A Daytona 500 unlike any other: the Great American Race during the pandemic

Drivers take the green flag to start the NASCAR Daytona Clash auto race Tuesday, Feb. 9, 2021, at Daytona International Speedway in Daytona Beach, Fla. (AP Photo/Chris O'Meara) (Chris O'Meara, Copyright 2021 The Associated Press. All rights reserved.)

When Denny Hamlin crossed the finish line at the 2020 Daytona 500, becoming the fourth man in history to repeat as champion of the Great American Race, there was no thought of masking or social distancing and the term COVID-19 would have been unknown to most of the 101,000 or so in attendance at the Daytona International Speedway.

Fast forward a year, and the world--and the Speedway have changed. Attendance at Sunday’s Daytona 500 will be limited. The race is already sold out and the crew at the Speedway has spent untold manhours preparing for this week, and in particular, Sunday’s showcase.

“It’s very different. Last year, we were preparing to host the sitting president united states and the First Lady, and 101,000 people,” said Chip Wile, president of the Daytona International Speedway. “It’s just a very different preparation. You’re not focusing on ingress and egress, you’re focused on temperature stations, you’re focused on hand sanitizer stations, you’re focused on social distancing pods, I can tell you, our team has laid almost 10,000, social distancing pods over the course of the last, what, nine and a half months. So the preparation for this event versus Daytona 500. Yes, it feels different. But it’s just as much work. Regardless of the number of people that are here. You know, you still worry about the same things, keeping people safe, making sure that they have a great time. So you know, the jobs a little bit different. But the responsibility is the same.”

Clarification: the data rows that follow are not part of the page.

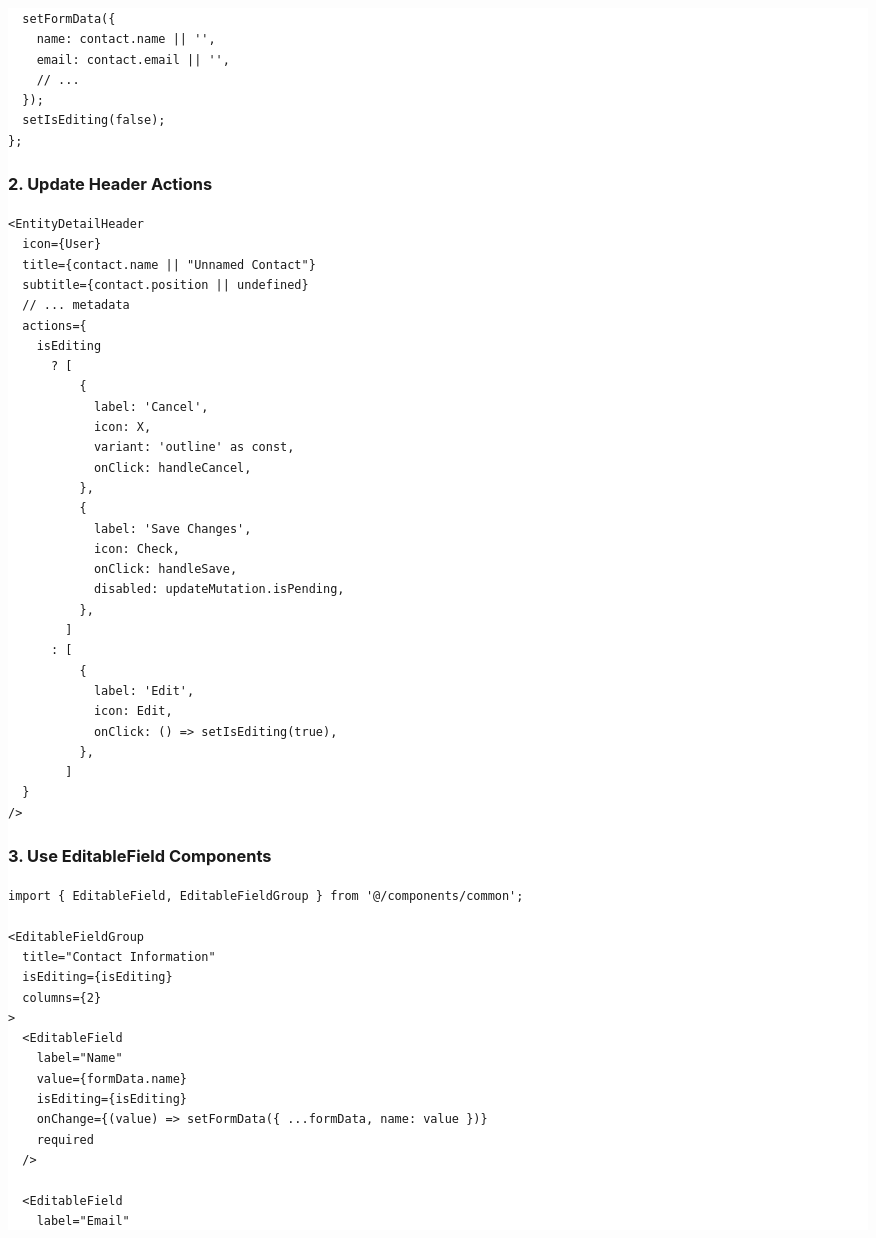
 ```tsx
  setFormData({
    name: contact.name || '',
    email: contact.email || '',
    // ...
  });
  setIsEditing(false);
};
```

### 2. Update Header Actions

```tsx
<EntityDetailHeader
  icon={User}
  title={contact.name || "Unnamed Contact"}
  subtitle={contact.position || undefined}
  // ... metadata
  actions={
    isEditing
      ? [
          {
            label: 'Cancel',
            icon: X,
            variant: 'outline' as const,
            onClick: handleCancel,
          },
          {
            label: 'Save Changes',
            icon: Check,
            onClick: handleSave,
            disabled: updateMutation.isPending,
          },
        ]
      : [
          {
            label: 'Edit',
            icon: Edit,
            onClick: () => setIsEditing(true),
          },
        ]
  }
/>
```

### 3. Use EditableField Components

```tsx
import { EditableField, EditableFieldGroup } from '@/components/common';

<EditableFieldGroup
  title="Contact Information"
  isEditing={isEditing}
  columns={2}
>
  <EditableField
    label="Name"
    value={formData.name}
    isEditing={isEditing}
    onChange={(value) => setFormData({ ...formData, name: value })}
    required
  />

  <EditableField
    label="Email"
```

Over the course of the past 11 months, Wile has seen other NASCAR tracks deal with the changing conditions of operating major events during the pandemic. They have also seen how Major League Baseball, the NHL and the NFL have handled the pandemic. Remarkably, the organization that the folks at Daytona have leaned on the most during race preparations is just down the street.

“We spent a lot of time with our friends at Disney and universal talking to them about how they got open so quickly and what they were doing,” Wile said. “And a lot of things that people never noticed before. We’re now making sure they notice. So before all the folks cleaning the bathrooms and, and moving, you know, hand sanitizers and things nobody paid attention to now they’re right out in front of you.

“We have people in yellow shirts wiping down high traffic surface areas. And people want to see that makes them feel safe. And so those folks were before we’re backstage are now front stage and they’ve really done a nice job evolving with us and understanding their role and how they are a big now a big part of what we do.”

After all of the preparations and limitations, it’s still going to be the biggest race of the year in NASCAR. And this one has a chance to be historic. If Hamlin can take the checkered flag again, he’ll become the first man to ever three-peat.

“To win one Daytona 500 is so hard. Everything has to go your way throughout the day. You have got to have great pitstops. You have got to be in the right position at the right time. You have got to get the right push at the end. The racing here is so competitive. It’s just hard to win one,” Wile said. “And to think that he’s won three and two consecutive races in a row is incredible. It would be incredible for him to win three consecutive Daytona five 500s on Sunday night.”